* _Source texts of formatted documents_:
◆ ◆ ◆
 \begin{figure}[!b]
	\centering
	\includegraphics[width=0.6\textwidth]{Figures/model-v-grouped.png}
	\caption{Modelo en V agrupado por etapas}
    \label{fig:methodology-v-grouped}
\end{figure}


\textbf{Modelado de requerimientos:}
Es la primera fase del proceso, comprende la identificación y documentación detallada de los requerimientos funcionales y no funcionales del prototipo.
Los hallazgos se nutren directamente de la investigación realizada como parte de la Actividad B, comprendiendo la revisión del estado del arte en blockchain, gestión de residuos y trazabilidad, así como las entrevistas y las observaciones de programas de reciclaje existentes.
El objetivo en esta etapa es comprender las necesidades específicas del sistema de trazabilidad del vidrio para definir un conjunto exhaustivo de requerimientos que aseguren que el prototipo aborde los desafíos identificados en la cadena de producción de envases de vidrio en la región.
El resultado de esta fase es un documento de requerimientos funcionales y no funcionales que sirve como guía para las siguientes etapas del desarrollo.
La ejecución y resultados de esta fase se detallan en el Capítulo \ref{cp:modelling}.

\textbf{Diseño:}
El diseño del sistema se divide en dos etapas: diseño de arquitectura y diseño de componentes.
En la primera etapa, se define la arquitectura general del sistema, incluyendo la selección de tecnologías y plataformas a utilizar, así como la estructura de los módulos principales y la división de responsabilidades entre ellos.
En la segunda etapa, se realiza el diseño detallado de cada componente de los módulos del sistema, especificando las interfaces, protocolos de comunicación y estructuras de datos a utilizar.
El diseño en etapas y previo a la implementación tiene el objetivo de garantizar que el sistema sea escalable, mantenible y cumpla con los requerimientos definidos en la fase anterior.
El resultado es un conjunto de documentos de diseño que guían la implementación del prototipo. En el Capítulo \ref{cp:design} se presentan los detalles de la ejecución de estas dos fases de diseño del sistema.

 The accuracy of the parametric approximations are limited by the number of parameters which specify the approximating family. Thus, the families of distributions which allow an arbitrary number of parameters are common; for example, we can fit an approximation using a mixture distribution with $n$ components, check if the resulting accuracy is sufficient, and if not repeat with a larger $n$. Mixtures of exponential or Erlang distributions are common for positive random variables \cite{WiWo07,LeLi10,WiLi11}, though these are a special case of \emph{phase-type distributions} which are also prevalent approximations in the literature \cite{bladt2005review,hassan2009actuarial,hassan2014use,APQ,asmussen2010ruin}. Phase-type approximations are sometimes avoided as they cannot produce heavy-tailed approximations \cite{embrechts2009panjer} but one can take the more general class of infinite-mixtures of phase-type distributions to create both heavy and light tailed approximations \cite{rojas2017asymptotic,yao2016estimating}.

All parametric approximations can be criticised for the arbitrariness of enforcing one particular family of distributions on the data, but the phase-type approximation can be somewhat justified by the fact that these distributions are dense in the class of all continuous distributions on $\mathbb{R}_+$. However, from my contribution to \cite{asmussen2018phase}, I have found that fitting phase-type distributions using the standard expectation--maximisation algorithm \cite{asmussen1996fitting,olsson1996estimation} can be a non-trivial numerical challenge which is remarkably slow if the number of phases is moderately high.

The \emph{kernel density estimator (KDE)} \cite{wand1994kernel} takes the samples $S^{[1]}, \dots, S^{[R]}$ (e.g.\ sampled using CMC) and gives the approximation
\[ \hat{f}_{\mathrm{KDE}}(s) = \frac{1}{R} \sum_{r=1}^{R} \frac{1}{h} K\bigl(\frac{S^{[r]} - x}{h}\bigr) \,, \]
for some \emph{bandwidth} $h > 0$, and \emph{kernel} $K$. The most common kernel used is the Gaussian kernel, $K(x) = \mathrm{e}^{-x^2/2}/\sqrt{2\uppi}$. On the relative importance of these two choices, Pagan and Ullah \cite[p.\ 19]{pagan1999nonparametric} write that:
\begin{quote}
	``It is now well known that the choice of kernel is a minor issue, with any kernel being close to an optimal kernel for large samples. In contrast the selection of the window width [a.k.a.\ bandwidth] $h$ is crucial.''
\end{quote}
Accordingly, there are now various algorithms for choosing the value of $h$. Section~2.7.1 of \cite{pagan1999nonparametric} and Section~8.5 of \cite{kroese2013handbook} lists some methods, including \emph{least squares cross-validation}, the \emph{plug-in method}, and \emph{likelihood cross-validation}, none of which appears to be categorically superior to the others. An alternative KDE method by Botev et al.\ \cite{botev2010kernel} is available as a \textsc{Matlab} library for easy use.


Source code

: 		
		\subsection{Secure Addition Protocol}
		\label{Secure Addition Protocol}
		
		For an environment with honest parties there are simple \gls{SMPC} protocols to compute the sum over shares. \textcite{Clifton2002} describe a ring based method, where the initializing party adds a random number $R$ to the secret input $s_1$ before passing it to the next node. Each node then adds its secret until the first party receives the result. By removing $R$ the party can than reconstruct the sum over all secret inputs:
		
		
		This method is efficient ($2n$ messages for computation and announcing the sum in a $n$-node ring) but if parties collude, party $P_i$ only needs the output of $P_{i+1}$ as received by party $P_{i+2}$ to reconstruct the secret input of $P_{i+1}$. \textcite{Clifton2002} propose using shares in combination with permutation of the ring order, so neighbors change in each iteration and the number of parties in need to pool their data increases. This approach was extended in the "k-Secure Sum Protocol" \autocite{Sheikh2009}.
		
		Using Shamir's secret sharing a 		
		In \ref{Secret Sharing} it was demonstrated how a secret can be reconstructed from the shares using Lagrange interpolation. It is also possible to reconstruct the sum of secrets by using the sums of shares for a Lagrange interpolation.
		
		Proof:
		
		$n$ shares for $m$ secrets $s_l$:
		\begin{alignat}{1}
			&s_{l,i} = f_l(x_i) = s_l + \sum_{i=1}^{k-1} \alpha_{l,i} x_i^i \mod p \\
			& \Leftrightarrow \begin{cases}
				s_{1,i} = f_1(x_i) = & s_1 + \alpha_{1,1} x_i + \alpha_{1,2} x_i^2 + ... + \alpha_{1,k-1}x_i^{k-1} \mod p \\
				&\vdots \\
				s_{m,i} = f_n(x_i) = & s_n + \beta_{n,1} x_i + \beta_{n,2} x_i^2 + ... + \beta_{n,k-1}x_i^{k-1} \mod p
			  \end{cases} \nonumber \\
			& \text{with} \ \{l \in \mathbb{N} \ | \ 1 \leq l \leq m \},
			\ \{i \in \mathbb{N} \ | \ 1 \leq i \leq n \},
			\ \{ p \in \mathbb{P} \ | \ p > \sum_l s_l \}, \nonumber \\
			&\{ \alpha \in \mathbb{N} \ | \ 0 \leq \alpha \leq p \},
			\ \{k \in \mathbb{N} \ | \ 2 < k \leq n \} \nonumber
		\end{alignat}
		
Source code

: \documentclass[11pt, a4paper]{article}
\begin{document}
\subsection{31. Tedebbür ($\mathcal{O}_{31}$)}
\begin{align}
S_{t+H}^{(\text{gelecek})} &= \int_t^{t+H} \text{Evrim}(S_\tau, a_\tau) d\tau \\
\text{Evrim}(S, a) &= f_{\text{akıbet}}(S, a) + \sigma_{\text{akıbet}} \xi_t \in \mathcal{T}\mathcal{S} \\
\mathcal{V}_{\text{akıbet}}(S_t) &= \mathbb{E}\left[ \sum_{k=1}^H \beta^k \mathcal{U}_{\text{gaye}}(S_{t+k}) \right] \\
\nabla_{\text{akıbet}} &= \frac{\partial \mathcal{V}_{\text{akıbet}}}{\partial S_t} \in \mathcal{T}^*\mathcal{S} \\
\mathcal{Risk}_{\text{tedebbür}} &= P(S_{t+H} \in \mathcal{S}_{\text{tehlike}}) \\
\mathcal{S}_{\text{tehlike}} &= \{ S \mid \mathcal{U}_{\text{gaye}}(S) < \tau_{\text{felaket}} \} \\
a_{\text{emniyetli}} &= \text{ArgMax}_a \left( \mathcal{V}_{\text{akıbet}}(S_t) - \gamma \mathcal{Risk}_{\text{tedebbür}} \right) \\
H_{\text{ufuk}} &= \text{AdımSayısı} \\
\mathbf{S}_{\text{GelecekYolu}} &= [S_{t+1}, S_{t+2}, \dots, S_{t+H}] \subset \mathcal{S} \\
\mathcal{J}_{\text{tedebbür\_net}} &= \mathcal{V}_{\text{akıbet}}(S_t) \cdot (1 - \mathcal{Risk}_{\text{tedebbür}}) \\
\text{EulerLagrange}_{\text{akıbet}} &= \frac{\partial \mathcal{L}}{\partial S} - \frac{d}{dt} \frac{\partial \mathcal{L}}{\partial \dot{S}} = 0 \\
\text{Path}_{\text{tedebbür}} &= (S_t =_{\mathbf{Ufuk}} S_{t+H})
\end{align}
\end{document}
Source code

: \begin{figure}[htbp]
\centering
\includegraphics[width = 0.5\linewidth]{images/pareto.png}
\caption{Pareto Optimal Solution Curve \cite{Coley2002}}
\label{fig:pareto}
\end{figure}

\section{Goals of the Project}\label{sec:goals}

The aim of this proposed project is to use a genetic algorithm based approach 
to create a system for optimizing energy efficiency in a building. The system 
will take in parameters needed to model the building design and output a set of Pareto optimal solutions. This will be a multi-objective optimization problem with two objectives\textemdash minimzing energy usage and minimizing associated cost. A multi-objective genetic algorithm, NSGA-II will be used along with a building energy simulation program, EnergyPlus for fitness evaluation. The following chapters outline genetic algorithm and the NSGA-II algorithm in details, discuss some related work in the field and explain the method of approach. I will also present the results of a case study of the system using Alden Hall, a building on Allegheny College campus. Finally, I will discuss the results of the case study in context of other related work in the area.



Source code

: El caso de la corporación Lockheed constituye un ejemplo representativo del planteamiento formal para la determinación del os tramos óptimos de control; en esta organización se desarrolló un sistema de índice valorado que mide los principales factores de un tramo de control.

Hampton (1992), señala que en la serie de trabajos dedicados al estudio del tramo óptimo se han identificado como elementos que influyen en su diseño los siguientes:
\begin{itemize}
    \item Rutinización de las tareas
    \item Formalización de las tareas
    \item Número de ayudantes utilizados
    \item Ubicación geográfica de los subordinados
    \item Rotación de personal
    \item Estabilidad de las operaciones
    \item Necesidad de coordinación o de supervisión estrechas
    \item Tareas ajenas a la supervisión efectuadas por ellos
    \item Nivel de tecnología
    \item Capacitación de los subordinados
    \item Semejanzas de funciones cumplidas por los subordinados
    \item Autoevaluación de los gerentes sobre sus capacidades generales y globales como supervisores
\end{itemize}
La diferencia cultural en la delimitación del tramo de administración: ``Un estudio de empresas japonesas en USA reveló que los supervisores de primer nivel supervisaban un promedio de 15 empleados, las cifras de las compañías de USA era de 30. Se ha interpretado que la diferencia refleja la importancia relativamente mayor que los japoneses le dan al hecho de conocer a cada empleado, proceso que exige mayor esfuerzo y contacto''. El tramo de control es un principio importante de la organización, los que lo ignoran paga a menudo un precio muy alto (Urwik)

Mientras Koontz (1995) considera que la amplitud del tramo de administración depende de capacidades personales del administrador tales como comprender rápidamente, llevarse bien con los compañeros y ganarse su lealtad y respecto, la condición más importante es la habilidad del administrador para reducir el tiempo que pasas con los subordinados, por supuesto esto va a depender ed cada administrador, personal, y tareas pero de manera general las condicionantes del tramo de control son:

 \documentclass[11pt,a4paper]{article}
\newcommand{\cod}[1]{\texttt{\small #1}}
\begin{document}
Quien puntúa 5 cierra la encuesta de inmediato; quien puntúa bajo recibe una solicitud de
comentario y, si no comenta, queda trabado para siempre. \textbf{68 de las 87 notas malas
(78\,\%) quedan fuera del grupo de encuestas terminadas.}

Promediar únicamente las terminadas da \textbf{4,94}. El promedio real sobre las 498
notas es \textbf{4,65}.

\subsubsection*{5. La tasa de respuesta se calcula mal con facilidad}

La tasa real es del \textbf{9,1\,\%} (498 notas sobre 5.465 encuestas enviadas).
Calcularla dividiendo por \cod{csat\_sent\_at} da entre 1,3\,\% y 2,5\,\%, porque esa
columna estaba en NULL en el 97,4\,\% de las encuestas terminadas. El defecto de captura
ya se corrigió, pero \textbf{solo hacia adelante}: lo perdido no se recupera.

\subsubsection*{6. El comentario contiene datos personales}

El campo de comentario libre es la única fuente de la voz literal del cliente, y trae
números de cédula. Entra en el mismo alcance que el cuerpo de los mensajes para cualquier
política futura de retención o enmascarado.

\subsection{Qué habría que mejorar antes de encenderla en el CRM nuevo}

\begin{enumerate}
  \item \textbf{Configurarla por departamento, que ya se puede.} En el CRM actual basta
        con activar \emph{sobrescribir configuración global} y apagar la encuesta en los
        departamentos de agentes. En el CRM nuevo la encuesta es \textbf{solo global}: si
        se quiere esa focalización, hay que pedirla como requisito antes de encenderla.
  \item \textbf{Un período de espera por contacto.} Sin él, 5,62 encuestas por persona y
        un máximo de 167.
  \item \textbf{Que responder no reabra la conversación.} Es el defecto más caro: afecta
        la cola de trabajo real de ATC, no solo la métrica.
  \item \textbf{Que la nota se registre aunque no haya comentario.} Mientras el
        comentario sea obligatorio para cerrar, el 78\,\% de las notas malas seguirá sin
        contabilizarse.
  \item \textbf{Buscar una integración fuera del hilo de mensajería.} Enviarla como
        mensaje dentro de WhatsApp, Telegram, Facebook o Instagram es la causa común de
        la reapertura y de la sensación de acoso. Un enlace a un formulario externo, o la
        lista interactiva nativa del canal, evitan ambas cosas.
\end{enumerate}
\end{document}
◆ ◆ ◆
* _WORK REQUIRED_:
All lines from the one that holds "nota se registre" through the end of the records are to be returned exactly, including both boundary lines, and no others.

* _OUTPUT FOR THIS TASK_:
  \item \textbf{Que la nota se registre aunque no haya comentario.} Mientras el
        comentario sea obligatorio para cerrar, el 78\,\% de las notas malas seguirá sin
        contabilizarse.
  \item \textbf{Buscar una integración fuera del hilo de mensajería.} Enviarla como
        mensaje dentro de WhatsApp, Telegram, Facebook o Instagram es la causa común de
        la reapertura y de la sensación de acoso. Un enlace a un formulario externo, o la
        lista interactiva nativa del canal, evitan ambas cosas.
\end{enumerate}
\end{document}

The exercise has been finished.